WASHINGTON—NAFCU has suggested to NCUA a number of ways it says the agency can revise its call report to improve the process for credit unions, while separately also offering feedback on allowable claims in credit union liquidations.
In a letter to the agency in response to its request for information (RFI) on its call report modernization efforts, Ann Kossachev, NAFCU's regulatory affairs counsel, outlined areas where it says the regulatory burden could be made lighter. The RFI was issued after a public comment period in 2016 and the agency's call report modernization working group created prototypes of updated call report and profile forms.

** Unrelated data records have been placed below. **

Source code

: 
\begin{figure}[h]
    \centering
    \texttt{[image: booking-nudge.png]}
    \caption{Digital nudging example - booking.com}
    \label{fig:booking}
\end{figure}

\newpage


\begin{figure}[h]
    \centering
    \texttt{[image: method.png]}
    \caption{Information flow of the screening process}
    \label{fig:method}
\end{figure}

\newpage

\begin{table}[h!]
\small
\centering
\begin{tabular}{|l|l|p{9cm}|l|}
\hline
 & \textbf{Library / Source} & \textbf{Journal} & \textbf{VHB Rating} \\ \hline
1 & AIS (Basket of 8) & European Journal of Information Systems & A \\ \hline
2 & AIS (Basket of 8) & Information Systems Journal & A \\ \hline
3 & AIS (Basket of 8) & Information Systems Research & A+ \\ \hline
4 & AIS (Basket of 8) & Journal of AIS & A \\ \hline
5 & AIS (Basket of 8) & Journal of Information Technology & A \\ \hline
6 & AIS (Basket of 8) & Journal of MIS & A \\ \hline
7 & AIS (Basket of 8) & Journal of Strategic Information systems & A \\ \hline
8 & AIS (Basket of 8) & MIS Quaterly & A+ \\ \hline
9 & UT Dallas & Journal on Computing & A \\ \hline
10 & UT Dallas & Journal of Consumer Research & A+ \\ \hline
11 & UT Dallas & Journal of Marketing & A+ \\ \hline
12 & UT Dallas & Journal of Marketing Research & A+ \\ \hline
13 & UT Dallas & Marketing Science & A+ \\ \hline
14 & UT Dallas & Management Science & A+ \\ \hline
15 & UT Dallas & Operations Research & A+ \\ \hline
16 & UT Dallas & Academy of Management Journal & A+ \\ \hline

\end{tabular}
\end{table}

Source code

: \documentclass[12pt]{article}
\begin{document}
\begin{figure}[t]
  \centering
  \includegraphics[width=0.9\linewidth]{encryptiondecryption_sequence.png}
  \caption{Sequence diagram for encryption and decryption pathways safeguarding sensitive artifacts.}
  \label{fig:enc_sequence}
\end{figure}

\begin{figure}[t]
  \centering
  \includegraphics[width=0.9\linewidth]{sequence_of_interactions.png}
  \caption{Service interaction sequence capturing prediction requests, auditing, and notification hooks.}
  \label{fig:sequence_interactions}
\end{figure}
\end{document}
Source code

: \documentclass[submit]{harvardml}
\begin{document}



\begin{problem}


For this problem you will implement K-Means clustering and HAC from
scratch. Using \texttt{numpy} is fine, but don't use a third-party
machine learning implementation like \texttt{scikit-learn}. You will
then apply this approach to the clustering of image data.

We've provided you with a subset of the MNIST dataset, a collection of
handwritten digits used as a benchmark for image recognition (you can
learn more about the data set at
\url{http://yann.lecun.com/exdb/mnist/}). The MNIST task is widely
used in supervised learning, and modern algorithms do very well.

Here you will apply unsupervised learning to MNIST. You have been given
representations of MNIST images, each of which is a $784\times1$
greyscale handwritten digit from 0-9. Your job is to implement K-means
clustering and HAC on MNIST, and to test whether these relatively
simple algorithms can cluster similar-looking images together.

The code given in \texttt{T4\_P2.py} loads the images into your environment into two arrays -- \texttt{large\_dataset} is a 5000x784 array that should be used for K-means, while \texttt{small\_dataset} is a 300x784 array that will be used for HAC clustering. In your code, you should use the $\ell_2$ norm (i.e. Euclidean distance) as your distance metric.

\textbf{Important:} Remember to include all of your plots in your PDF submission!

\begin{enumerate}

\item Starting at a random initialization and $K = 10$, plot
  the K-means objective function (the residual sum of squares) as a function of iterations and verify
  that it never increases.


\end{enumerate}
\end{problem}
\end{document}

Call report changes supported by NAFCU, Kossachev wrote, include:
- Removing obsolete account codes and consolidating items when possible
- Reorganizing the call report format to create a more integrated, streamlined and user-friendly format
- Removing a section on troubled debt restructured (TDR) loans to account for new CECL accounting standards
- Reducing derivatives reporting from what is currently a five-page reporting requirement to one page
Kossachev noted that the proposed call report reduces total account codes to 919 – the lowest level in nearly a decade.
Additional changes NAFCU recommends the NCUA consider, detailed in Kossachev's letter, include:
- Removing the arbitrary $50,000 threshold for reporting aggregate member business purpose loans or relationship loans
- Reducing uncertainty related to risk-based capital calculations by ensuring as many fields as possible are auto-populated and phasing out the risk-based net worth requirement page
- Reevaluating the approach and instructions for reporting first draws in a calendar year on revolving credit lines as new loans, regardless of origination date
- Reviewing reporting instructions to address various ambiguities and inconsistencies applied within different sections
Kossachev also requested NCUA pursue a one-year phase-in process of the new call report and profile forms to allow credit unions enough time to make necessary adjustments to existing automation and potentially build new processes.
Reg On Involuntary Liquidation
Separately, NAFCU Regulatory Affairs Counsel Andrew Morris told NCUA that severance should be an allowable claim in liquidation."
Morris sent a letter to the agency regarding NCUA’s efforts to amend its regulation on involuntary liquidation.
While agreeing with much of the NCUA's proposal, Morris added that executive-level severance claims should also be a permitted claim in liquidation.
During the NCUA board's January meeting, the agency issued a proposal seeking to update and clarify its involuntary liquidation procedures for those federally insured credit unions that enter involuntary liquidation. More specifically, the proposal would amend the current rule's payout priority provision relating to severance claims. The change would clarify the application of the NCUA's regulation on golden parachute payments to severance claims submitted by employees of liquidated credit unions.
"NAFCU is concerned that restrictions on the provability of separately negotiated executive severance agreements will impair credit unions' ability to recruit, motivate, and retain talented managers and executives," Morris wrote.
He explained that offering contingent benefits or severance pay can serve as motivation for and help retain key credit union employees. Part of the NCUA's proposal would require that claims for vacation, severance and sick leave pay meet certain standards. The proposal also indicates that NCUA intends for restrictions on certain severance claims to be applicable in cases where an executive level employee's contract or benefits plan differs from what is generally offered to other employees.
"To guard against employee attrition during times of financial stress, credit unions may find it necessary to use separate eligibility criteria when negotiating post-employment benefits arrangements with executives," Morris wrote. He urged the NCUA to clarify its applicable eligibility requirements to ensure consistency with NCUA's regulations concerning golden parachute payments.